Pode-se dizer que quase toda mulher já tenha passado por isso, e que quase toda mulher se sente agredida e impotente quando isso acontece. Mas Peeters foi além: intrigada e revoltada com o assédio constante, ela produziu o documentário “Femme de la rue” (“Mulher da rua”), seu projeto final no curso de cinema. Com câmera e microfone escondidos, ela registrou os insultos cotidianos, e gravou em estúdio depoimentos de outras mulheres que relataram sofrer o mesmo tratamento abusivo. Seu filme foi exibido na TV belga, e causou indignação e polêmica. Nas imagens, Peeters caminha pela rua e ouve convites como “Posso te oferecer uma bebida, senhorita?” “Não, obrigada.” “Na minha casa, não aqui, naturalmente.” Ou “Vamos para um hotel? Para a cama, vamos?”. E comentários como “Que bela bunda”, “Se você provoca, é normal, não?” e até um gratuito e raivoso “piranha”.

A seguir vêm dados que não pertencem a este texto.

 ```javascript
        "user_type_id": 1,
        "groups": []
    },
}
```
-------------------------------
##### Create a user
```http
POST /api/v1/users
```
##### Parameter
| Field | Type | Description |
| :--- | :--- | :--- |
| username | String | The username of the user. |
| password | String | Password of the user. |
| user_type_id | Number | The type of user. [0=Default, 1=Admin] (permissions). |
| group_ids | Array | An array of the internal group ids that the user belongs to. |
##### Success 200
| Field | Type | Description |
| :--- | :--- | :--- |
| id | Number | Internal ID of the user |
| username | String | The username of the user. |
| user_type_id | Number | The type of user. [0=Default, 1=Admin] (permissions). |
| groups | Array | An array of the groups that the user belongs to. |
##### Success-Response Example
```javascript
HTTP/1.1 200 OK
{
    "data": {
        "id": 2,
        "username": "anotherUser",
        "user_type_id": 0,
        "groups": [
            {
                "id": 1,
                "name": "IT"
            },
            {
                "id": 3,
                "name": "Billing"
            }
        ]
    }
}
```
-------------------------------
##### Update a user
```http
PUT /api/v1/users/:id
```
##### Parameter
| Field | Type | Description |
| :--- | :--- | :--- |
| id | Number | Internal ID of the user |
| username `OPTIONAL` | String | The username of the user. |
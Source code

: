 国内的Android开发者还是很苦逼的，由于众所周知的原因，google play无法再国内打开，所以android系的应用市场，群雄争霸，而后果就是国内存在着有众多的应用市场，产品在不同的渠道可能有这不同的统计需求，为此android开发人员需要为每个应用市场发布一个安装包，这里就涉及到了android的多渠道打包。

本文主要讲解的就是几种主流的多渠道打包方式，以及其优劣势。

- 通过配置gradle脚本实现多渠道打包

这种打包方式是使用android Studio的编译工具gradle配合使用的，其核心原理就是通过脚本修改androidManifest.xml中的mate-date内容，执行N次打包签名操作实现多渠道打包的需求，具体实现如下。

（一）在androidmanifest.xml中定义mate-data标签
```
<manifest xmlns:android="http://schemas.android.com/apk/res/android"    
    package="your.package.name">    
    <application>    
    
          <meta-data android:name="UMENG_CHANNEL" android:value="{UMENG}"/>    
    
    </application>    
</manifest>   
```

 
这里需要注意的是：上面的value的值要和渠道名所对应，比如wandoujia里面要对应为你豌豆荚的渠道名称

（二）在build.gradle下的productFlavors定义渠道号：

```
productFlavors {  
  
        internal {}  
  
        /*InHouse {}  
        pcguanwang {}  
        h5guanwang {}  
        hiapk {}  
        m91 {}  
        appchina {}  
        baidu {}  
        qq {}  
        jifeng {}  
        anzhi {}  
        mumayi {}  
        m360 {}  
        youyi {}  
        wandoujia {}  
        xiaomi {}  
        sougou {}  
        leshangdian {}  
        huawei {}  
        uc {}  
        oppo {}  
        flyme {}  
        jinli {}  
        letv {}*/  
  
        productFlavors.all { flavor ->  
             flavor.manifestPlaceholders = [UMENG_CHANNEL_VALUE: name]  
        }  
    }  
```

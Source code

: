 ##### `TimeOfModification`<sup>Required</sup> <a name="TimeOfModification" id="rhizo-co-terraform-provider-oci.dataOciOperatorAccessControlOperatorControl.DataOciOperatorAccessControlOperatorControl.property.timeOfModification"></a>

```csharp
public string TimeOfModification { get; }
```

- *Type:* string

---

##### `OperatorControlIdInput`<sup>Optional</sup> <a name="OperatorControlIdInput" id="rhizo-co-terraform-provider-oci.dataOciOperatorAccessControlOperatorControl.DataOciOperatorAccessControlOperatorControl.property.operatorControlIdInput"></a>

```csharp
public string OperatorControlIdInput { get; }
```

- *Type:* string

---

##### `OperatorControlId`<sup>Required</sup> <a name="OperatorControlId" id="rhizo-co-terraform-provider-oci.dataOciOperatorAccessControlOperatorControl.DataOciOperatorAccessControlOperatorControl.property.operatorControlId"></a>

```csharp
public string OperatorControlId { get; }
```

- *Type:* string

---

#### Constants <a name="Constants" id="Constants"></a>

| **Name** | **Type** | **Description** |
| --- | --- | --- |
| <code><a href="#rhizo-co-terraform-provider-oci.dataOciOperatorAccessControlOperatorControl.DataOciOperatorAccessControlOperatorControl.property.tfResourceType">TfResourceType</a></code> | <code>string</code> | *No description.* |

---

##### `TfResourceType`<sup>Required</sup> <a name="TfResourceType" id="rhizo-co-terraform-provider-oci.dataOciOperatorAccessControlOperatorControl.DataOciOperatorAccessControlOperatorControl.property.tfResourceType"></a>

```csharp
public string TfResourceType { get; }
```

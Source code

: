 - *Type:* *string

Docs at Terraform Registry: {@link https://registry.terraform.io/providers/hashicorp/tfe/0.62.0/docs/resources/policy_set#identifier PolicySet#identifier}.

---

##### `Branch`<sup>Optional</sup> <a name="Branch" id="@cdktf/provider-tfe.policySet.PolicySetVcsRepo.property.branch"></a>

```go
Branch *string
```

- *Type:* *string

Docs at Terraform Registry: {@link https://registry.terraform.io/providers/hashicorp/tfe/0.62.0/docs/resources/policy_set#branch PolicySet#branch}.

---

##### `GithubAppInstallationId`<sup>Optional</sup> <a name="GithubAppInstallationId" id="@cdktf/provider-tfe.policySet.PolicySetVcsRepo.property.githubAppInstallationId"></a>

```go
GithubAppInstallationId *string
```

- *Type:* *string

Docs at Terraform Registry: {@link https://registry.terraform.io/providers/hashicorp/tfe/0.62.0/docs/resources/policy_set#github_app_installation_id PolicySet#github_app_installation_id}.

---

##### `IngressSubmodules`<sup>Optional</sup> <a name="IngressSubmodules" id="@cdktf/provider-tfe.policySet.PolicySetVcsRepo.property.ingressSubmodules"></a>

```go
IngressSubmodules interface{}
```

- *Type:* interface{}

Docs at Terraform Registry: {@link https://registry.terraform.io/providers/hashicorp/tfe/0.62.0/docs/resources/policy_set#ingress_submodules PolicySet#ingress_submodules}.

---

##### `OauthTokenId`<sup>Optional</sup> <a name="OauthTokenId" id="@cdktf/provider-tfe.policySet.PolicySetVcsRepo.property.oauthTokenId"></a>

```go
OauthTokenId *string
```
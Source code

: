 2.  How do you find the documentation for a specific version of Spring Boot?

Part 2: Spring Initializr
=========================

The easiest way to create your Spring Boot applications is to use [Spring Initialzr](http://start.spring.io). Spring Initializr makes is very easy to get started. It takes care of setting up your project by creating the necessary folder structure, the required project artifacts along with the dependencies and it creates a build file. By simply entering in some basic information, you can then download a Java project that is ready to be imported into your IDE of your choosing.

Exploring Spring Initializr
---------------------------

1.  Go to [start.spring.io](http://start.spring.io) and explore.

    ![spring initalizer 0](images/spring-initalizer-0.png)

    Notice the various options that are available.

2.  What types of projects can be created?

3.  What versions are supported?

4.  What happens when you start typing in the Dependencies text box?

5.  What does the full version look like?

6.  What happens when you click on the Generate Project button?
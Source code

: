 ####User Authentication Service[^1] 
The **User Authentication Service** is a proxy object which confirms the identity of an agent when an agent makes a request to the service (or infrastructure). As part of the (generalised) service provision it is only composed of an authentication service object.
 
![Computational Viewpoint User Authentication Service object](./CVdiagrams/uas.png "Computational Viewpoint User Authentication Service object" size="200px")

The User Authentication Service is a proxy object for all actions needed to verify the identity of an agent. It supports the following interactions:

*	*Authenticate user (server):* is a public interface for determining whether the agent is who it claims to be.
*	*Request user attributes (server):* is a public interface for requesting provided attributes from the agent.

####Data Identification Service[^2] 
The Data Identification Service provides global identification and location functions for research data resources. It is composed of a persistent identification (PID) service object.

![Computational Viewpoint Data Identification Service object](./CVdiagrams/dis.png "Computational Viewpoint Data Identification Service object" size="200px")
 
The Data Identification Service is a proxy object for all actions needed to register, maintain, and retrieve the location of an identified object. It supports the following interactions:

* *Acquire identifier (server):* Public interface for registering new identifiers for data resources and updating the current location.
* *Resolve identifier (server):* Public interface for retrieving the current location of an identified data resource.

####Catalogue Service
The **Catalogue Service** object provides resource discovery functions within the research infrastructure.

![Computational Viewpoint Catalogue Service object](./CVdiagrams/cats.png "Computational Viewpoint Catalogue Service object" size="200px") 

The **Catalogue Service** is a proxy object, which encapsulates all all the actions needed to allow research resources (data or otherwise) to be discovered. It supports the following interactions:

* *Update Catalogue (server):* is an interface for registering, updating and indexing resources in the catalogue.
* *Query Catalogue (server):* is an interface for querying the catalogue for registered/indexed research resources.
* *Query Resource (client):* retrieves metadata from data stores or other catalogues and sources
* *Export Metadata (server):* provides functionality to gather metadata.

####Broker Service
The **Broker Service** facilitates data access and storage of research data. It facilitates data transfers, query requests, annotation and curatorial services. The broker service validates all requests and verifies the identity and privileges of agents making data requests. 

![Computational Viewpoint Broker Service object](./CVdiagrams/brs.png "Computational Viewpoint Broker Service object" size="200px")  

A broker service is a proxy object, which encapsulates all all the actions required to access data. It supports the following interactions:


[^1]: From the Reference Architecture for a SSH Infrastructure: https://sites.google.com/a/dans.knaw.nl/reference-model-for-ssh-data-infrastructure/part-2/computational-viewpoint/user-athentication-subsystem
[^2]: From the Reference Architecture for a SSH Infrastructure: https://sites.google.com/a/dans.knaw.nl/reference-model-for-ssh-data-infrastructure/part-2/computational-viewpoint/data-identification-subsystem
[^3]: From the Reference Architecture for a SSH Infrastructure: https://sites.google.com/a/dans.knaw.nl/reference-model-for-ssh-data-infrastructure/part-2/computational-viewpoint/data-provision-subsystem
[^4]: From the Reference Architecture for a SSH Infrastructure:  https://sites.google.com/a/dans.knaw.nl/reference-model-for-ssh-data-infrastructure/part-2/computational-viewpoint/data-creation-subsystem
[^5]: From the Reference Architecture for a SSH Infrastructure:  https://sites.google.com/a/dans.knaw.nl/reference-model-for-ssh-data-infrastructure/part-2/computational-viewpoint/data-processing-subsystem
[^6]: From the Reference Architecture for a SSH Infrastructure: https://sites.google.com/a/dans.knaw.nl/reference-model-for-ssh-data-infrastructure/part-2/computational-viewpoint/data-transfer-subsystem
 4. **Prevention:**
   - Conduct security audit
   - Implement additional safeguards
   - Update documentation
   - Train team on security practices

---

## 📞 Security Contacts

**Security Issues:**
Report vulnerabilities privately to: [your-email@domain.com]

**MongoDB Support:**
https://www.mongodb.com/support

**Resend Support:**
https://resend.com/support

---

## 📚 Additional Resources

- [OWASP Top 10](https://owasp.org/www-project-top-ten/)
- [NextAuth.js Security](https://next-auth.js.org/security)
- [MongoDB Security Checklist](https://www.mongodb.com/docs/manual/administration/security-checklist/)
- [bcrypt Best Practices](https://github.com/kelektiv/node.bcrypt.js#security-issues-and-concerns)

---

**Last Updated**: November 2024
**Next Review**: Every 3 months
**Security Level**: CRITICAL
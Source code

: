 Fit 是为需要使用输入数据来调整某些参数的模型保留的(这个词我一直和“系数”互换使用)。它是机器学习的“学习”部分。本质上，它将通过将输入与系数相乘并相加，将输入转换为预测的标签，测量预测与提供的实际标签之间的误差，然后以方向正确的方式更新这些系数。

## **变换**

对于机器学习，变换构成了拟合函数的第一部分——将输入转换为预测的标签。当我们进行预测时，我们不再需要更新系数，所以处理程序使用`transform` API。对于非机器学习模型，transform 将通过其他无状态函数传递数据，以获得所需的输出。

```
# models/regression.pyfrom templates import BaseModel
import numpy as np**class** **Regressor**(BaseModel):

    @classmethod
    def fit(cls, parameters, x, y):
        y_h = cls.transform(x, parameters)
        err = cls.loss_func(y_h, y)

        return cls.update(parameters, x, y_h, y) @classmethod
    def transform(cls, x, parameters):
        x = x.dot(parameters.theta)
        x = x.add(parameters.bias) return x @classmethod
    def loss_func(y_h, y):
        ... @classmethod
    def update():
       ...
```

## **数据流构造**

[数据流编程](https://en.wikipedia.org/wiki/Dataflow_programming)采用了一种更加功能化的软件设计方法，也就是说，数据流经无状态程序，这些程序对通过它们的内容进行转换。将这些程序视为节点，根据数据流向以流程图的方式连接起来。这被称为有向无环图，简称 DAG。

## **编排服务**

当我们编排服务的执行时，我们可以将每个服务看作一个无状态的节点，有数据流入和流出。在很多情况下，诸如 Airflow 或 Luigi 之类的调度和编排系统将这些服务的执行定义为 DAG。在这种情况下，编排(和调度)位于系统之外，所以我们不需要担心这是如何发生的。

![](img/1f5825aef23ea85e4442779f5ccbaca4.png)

A indignação é compreensível, mas a polêmica causada pelo filme é porque Anneessens, bairro na região central de Bruxelas onde Peeters mora, é habitado em grande parte por imigrantes, a maioria de origem africana. “Sinto muito dizê-lo, mas em 95% dos casos, são estrangeiros. Não quis fazer um documentário racista. A questão não é étnica, mas social: a maior parte dos insultos vem dos imigrantes porque eles são a parte mais pobre da população, que sofre as maiores dificuldades. Nós mulheres somos atormentadas todos os dias, e não acho que seja certo deixar isso pra lá e tentar se acostumar”, acredita a universitária.
E não tem mesmo nada a ver com raça ou etnia. Machismo e misoginia não têm cor ou classe social, e as mulheres sabem disso: em uma pesquisa citada pela New Statesman sobre o quão seguros homens e mulheres se sentem ao caminharem sozinhos na rua durante a noite, em todos os 143 países pesquisados, em todos os continentes, as mulheres se sentem menos seguras do que os homens. A Nova Zelândia é o país onde a diferença é mais contrastante: 85% dos homens dizem se sentir seguros, enquanto somente 50% das mulheres afirmam a mesma coisa. A Geórgia, uma ex-república soviética, é onde os índices são mais próximos: 90% das mulheres e 93% dos homens se sentem seguros. No Brasil, o gap é de 17%: 40% das mulheres e 57% dos homens dizem sentir-se seguros ao andarem sozinhos na rua à noite.
Pelo menos na Bélgica, Peeters e seu “Femme de la rue” estão conseguindo promover alguns avanços: Joëlle Milquet, ministra do Interior, disse ter ficado chocada com o filme, e reafirmou sua intenção de propor uma lei ao Parlamento em setembro que estabeleça legalmente o conceito de sexismo e a pena para quem cometê-lo: uma multa de 250 euros (cerca de 630 reais). “Não há dúvidas de que o sexismo é intolerável e deve ser veementemente combatido”, declarou a ministra.
“Não me incomodo se um cara pede meu telefone, nem me incomodo em paquerar ou conversar com estranhos. Mas isso tem que acontecer de uma forma respeitosa, não com intimidação”, diz Peeters.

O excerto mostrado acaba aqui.